Although many artists in Chicago were experimenting with the fusion of “story-telling and naïve expressionism” at the time, Sigler’s work rose above many of her peers and she received praise from critics, who called her pieces “disturbingly successful.” She received overwhelming support from the feminist community and the Chicago art world, which helped launch her successful career and create a high demand for her artworks around the country. Her works were featured in the Whitney Biennial in 1981 and the Corcoran Biennial of 1985, and she had multiple other solo shows.
In 1985 Sigler was diagnosed with breast cancer, a disease which both her grandmother and mother had. Within six months she had a mastectomy and underwent radiation treatment. Sigler changed her lifestyle, became a vegetarian and practiced daily meditation in which she visualized the body’s immune system attacking the cancer cells. She continued to paint and write, but in her paintings she did not explicitly discuss the cancer or the causes for her emotions.
Sigler’s cancer recurred in 1989 and again in 1992, when she found out that it had metastasized to her bones. During this time she briefly experimented with a return to photorealism in her paintings, using waterfalls as her subject. The waterfalls were intended as a metaphor for the human body, although Sigler struggled with the seductiveness of the image and the danger of inviting the male gaze. She soon returned to her faux-naif style of drawing and painting, but this time she dealt directly with the subject of breast cancer. She decided to “go public” in an attempt to raise awareness about breast cancer and also spread a message of hope.

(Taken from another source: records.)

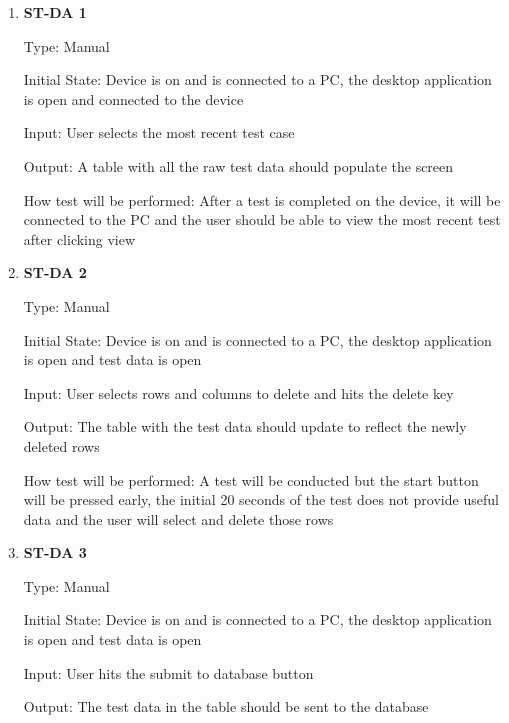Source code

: \documentclass[12pt, titlepage]{article}
\begin{document}
\begin{enumerate}
  
  \item{\bf{ST-DA 1}}
  
  Type: Manual
            
  Initial State: Device is on and is connected to a PC, the desktop application is open and connected to the device
            
  Input: User selects the most recent test case
            
  Output: A table with all the raw test data should populate the screen
  
            
  How test will be performed: After a test is completed on the device, it will be connected to the PC and the user should be able to view the most recent test after clicking view\\

  \item{\bf{ST-DA 2}}
  
  Type: Manual
            
  Initial State: Device is on and is connected to a PC, the desktop application is open and test data is open
            
  Input: User selects rows and columns to delete and hits the delete key
            
  Output: The table with the test data should update to reflect the newly deleted rows
  
            
  How test will be performed: A test will be conducted but the start button will be pressed early, the initial 20 seconds of the test does not provide useful data and the user will select and delete those rows\\

  \item{\bf{ST-DA 3}}
  
  Type: Manual
            
  Initial State: Device is on and is connected to a PC, the desktop application is open and test data is open
            
  Input: User hits the submit to database button
            
  Output: The test data in the table should be sent to the database
  

\end{enumerate}
\end{document}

"When people hear the word cancer, they just go deaf. They don't hear that people live with this. Yes, we have to find a cure. First we have to find the cause. But, with treatment, people live; breast cancer doesn't mean you're going to die next week or next year," she said.
In 1992 Sigler began working on her most famous series, “The Breast Cancer Journal,” which was published in 1999, four years after she lost both her mother and her grandmother to the disease. She produced the series in collaboration with a doctor and an art historian as a book, The Breast Cancer Journal: Walking with the Ghost of My Grandmother. The series includes collage, oil paintings and pastel drawings, monotypes, and lithographs. Sigler often incorporated medical facts, statistics, and personal journal entries on the sides of the pieces, chronicling her physical and emotional battle with the disease.
Sigler exhibited her work in various shows and galleries across the United States including the following: Whitney Museum of American Art, New York; the National Museum of Women in the Arts, Washington D.C.; the Museum of Contemporary Art, Chicago; the Steven Scott Gallery, Baltimore; and the Barbara Gladstone Gallery, New York. Her extensive, though truncated, career is represented in the permanent collections of museums such as the Seattle Art Museum, the National Gallery of Art, Washington D.C., The Contemporary Arts Center, Cincinnati, and the Art Institute of Chicago. Throughout her career Sigler won multiple awards, including the National Endowment for the Arts grant for painting in 1987, an Honorary Doctorate from Moore College of Art in 1994, and a lifetime achievement award from the College Art Association one month before her death. She continued to paint almost every day until she passed away in 2001 after her long battle with cancer. Her autobiographical works gave strength, courage, and inspiration to keep fighting to countless other women battling breast cancer.